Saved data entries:

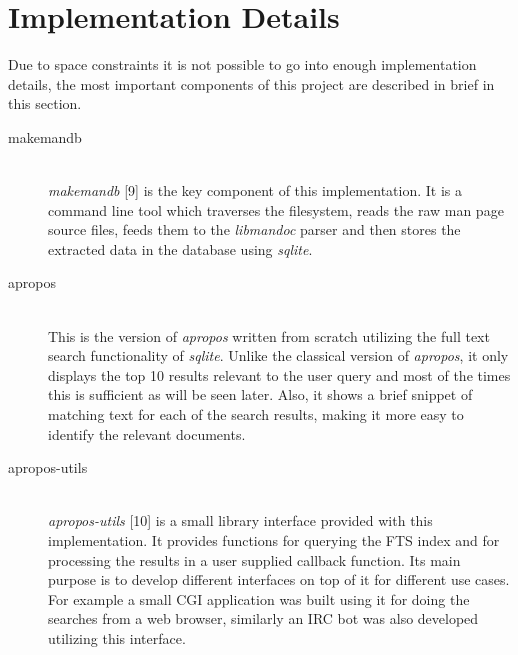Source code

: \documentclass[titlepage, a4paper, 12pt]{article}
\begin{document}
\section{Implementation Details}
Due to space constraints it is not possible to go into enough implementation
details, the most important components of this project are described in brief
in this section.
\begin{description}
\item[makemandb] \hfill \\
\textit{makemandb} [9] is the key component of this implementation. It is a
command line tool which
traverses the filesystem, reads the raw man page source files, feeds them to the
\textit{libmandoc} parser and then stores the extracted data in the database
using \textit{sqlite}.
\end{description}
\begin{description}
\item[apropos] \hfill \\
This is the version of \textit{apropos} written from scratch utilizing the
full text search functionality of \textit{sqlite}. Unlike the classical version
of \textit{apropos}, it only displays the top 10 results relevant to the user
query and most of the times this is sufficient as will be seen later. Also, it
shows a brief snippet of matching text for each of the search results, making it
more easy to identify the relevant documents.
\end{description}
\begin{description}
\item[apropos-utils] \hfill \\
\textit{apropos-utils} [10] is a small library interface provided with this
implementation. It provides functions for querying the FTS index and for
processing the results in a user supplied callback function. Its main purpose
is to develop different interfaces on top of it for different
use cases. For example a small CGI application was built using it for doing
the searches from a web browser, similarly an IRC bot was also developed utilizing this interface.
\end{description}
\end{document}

ASSIGNMENT: Copy out every line of the data in which the word "from" is found.

YOUR SOLUTION:
This is the version of \textit{apropos} written from scratch utilizing the
the searches from a web browser, similarly an IRC bot was also developed utilizing this interface.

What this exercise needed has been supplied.